WHAT YOU NEED TO DO: Output a faithful copy of the entries, every picture removed.

Saved entries
▼▼▼

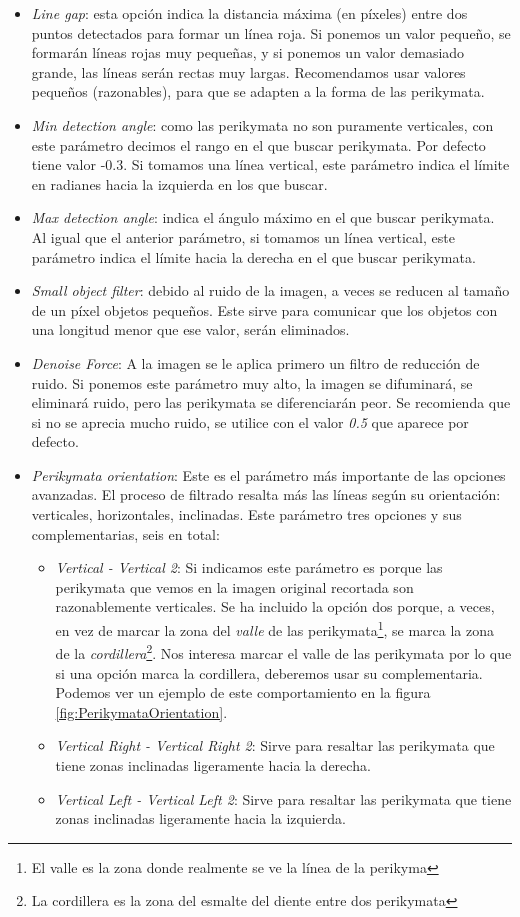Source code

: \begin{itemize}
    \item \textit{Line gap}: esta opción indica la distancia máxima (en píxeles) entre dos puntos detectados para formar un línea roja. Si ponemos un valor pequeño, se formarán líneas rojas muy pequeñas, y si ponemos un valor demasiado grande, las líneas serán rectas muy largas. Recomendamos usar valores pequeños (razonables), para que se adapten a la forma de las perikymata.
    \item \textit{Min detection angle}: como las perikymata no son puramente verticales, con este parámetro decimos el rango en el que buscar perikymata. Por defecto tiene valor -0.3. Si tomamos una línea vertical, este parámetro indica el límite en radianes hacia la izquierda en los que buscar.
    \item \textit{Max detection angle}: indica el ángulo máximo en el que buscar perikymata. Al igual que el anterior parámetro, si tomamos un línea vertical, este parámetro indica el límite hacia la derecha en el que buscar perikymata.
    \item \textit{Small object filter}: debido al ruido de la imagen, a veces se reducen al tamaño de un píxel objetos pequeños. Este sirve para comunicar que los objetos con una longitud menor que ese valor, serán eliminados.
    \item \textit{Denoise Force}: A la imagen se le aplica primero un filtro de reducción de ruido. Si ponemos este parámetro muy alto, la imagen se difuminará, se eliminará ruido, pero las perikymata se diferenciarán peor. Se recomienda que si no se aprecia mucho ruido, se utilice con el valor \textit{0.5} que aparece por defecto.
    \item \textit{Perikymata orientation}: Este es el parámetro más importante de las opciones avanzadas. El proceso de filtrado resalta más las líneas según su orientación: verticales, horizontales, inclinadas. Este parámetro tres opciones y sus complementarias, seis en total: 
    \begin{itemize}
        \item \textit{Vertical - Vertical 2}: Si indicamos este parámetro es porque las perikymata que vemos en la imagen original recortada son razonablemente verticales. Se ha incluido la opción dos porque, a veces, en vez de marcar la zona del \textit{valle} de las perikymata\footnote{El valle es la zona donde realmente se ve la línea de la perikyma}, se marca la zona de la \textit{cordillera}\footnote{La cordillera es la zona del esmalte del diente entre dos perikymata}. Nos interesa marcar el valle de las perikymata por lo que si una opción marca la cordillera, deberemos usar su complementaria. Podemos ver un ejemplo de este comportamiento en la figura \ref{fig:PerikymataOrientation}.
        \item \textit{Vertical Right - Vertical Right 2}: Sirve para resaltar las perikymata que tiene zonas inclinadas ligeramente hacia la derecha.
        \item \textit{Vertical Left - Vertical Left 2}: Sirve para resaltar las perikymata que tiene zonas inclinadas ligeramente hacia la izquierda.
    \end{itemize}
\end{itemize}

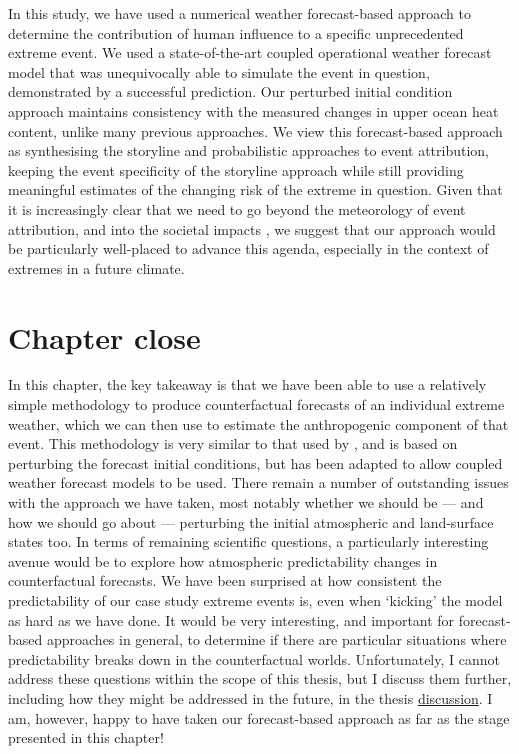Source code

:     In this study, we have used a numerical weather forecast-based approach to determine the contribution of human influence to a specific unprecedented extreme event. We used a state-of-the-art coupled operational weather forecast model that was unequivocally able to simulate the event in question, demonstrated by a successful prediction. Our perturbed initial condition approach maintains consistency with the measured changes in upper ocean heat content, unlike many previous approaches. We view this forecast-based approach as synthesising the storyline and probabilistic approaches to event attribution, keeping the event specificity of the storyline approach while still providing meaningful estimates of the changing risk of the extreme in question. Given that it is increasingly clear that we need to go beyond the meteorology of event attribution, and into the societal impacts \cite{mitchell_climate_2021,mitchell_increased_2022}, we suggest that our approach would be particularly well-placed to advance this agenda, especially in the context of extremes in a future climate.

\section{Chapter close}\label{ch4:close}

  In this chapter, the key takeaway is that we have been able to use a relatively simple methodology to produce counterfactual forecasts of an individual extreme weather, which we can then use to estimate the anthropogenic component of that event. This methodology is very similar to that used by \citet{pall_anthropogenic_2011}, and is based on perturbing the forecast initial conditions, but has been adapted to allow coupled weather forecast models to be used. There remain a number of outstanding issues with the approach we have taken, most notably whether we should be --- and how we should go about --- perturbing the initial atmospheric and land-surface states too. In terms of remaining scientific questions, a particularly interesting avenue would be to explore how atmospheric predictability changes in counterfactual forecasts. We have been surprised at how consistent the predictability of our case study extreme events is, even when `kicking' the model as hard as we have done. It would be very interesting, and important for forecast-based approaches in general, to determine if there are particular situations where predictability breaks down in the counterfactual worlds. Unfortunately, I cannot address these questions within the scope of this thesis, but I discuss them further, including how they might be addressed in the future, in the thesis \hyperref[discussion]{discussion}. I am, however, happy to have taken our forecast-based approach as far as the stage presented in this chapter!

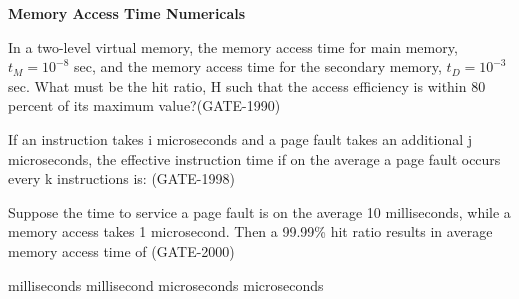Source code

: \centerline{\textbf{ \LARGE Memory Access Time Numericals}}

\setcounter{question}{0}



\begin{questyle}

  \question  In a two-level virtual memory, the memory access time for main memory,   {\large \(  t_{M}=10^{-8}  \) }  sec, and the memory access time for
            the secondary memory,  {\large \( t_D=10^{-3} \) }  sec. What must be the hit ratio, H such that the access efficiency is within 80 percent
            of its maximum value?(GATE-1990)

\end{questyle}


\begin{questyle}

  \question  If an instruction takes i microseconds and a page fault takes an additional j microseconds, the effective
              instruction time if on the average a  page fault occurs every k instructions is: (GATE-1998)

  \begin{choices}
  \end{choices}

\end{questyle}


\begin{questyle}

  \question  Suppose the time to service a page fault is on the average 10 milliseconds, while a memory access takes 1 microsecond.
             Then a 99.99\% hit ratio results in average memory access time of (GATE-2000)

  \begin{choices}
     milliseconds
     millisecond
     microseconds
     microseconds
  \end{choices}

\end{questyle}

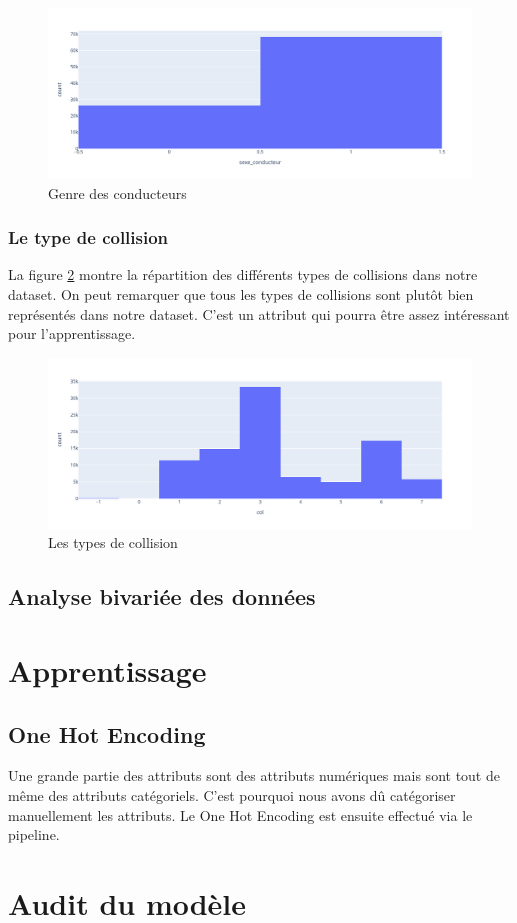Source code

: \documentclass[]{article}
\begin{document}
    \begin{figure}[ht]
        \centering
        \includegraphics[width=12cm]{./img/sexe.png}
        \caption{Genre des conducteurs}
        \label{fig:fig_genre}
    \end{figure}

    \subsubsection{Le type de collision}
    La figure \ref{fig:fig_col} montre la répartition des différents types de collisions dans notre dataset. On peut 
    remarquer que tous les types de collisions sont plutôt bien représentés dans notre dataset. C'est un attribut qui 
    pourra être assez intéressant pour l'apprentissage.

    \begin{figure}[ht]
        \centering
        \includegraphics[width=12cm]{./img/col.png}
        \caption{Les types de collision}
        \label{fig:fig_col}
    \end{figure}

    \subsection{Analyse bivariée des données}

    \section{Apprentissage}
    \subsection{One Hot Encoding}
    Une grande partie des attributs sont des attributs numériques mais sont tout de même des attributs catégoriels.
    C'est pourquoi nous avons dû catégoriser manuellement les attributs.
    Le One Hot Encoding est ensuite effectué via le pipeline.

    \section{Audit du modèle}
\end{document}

▲▲▲

RESPONSE TO THIS EXERCISE:
Source code

: \begin{itemize}
    \item \textit{Line gap}: esta opción indica la distancia máxima (en píxeles) entre dos puntos detectados para formar un línea roja. Si ponemos un valor pequeño, se formarán líneas rojas muy pequeñas, y si ponemos un valor demasiado grande, las líneas serán rectas muy largas. Recomendamos usar valores pequeños (razonables), para que se adapten a la forma de las perikymata.
    \item \textit{Min detection angle}: como las perikymata no son puramente verticales, con este parámetro decimos el rango en el que buscar perikymata. Por defecto tiene valor -0.3. Si tomamos una línea vertical, este parámetro indica el límite en radianes hacia la izquierda en los que buscar.
    \item \textit{Max detection angle}: indica el ángulo máximo en el que buscar perikymata. Al igual que el anterior parámetro, si tomamos un línea vertical, este parámetro indica el límite hacia la derecha en el que buscar perikymata.
    \item \textit{Small object filter}: debido al ruido de la imagen, a veces se reducen al tamaño de un píxel objetos pequeños. Este sirve para comunicar que los objetos con una longitud menor que ese valor, serán eliminados.
    \item \textit{Denoise Force}: A la imagen se le aplica primero un filtro de reducción de ruido. Si ponemos este parámetro muy alto, la imagen se difuminará, se eliminará ruido, pero las perikymata se diferenciarán peor. Se recomienda que si no se aprecia mucho ruido, se utilice con el valor \textit{0.5} que aparece por defecto.
    \item \textit{Perikymata orientation}: Este es el parámetro más importante de las opciones avanzadas. El proceso de filtrado resalta más las líneas según su orientación: verticales, horizontales, inclinadas. Este parámetro tres opciones y sus complementarias, seis en total: 
    \begin{itemize}
        \item \textit{Vertical - Vertical 2}: Si indicamos este parámetro es porque las perikymata que vemos en la imagen original recortada son razonablemente verticales. Se ha incluido la opción dos porque, a veces, en vez de marcar la zona del \textit{valle} de las perikymata\footnote{El valle es la zona donde realmente se ve la línea de la perikyma}, se marca la zona de la \textit{cordillera}\footnote{La cordillera es la zona del esmalte del diente entre dos perikymata}. Nos interesa marcar el valle de las perikymata por lo que si una opción marca la cordillera, deberemos usar su complementaria. Podemos ver un ejemplo de este comportamiento en la figura \ref{fig:PerikymataOrientation}.
        \item \textit{Vertical Right - Vertical Right 2}: Sirve para resaltar las perikymata que tiene zonas inclinadas ligeramente hacia la derecha.
        \item \textit{Vertical Left - Vertical Left 2}: Sirve para resaltar las perikymata que tiene zonas inclinadas ligeramente hacia la izquierda.
    \end{itemize}
\end{itemize}

Source code

:     In this study, we have used a numerical weather forecast-based approach to determine the contribution of human influence to a specific unprecedented extreme event. We used a state-of-the-art coupled operational weather forecast model that was unequivocally able to simulate the event in question, demonstrated by a successful prediction. Our perturbed initial condition approach maintains consistency with the measured changes in upper ocean heat content, unlike many previous approaches. We view this forecast-based approach as synthesising the storyline and probabilistic approaches to event attribution, keeping the event specificity of the storyline approach while still providing meaningful estimates of the changing risk of the extreme in question. Given that it is increasingly clear that we need to go beyond the meteorology of event attribution, and into the societal impacts \cite{mitchell_climate_2021,mitchell_increased_2022}, we suggest that our approach would be particularly well-placed to advance this agenda, especially in the context of extremes in a future climate.

\section{Chapter close}\label{ch4:close}

  In this chapter, the key takeaway is that we have been able to use a relatively simple methodology to produce counterfactual forecasts of an individual extreme weather, which we can then use to estimate the anthropogenic component of that event. This methodology is very similar to that used by \citet{pall_anthropogenic_2011}, and is based on perturbing the forecast initial conditions, but has been adapted to allow coupled weather forecast models to be used. There remain a number of outstanding issues with the approach we have taken, most notably whether we should be --- and how we should go about --- perturbing the initial atmospheric and land-surface states too. In terms of remaining scientific questions, a particularly interesting avenue would be to explore how atmospheric predictability changes in counterfactual forecasts. We have been surprised at how consistent the predictability of our case study extreme events is, even when `kicking' the model as hard as we have done. It would be very interesting, and important for forecast-based approaches in general, to determine if there are particular situations where predictability breaks down in the counterfactual worlds. Unfortunately, I cannot address these questions within the scope of this thesis, but I discuss them further, including how they might be addressed in the future, in the thesis \hyperref[discussion]{discussion}. I am, however, happy to have taken our forecast-based approach as far as the stage presented in this chapter!

Source code

: \centerline{\textbf{ \LARGE Memory Access Time Numericals}}

\setcounter{question}{0}



\begin{questyle}

  \question  In a two-level virtual memory, the memory access time for main memory,   {\large \(  t_{M}=10^{-8}  \) }  sec, and the memory access time for
            the secondary memory,  {\large \( t_D=10^{-3} \) }  sec. What must be the hit ratio, H such that the access efficiency is within 80 percent
            of its maximum value?(GATE-1990)

\end{questyle}


\begin{questyle}

  \question  If an instruction takes i microseconds and a page fault takes an additional j microseconds, the effective
              instruction time if on the average a  page fault occurs every k instructions is: (GATE-1998)

  \begin{choices}
  \end{choices}

\end{questyle}


\begin{questyle}

  \question  Suppose the time to service a page fault is on the average 10 milliseconds, while a memory access takes 1 microsecond.
             Then a 99.99\% hit ratio results in average memory access time of (GATE-2000)

  \begin{choices}
     milliseconds
     millisecond
     microseconds
     microseconds
  \end{choices}

\end{questyle}

Source code

: \documentclass[]{article}
\begin{document}
    \begin{figure}[ht]
        \centering
        \includegraphics[width=12cm]{./img/sexe.png}
        \caption{Genre des conducteurs}
        \label{fig:fig_genre}
    \end{figure}

    \subsubsection{Le type de collision}
    La figure \ref{fig:fig_col} montre la répartition des différents types de collisions dans notre dataset. On peut 
    remarquer que tous les types de collisions sont plutôt bien représentés dans notre dataset. C'est un attribut qui 
    pourra être assez intéressant pour l'apprentissage.

    \begin{figure}[ht]
        \centering
        \includegraphics[width=12cm]{./img/col.png}
        \caption{Les types de collision}
        \label{fig:fig_col}
    \end{figure}

    \subsection{Analyse bivariée des données}

    \section{Apprentissage}
    \subsection{One Hot Encoding}
    Une grande partie des attributs sont des attributs numériques mais sont tout de même des attributs catégoriels.
    C'est pourquoi nous avons dû catégoriser manuellement les attributs.
    Le One Hot Encoding est ensuite effectué via le pipeline.

    \section{Audit du modèle}
\end{document}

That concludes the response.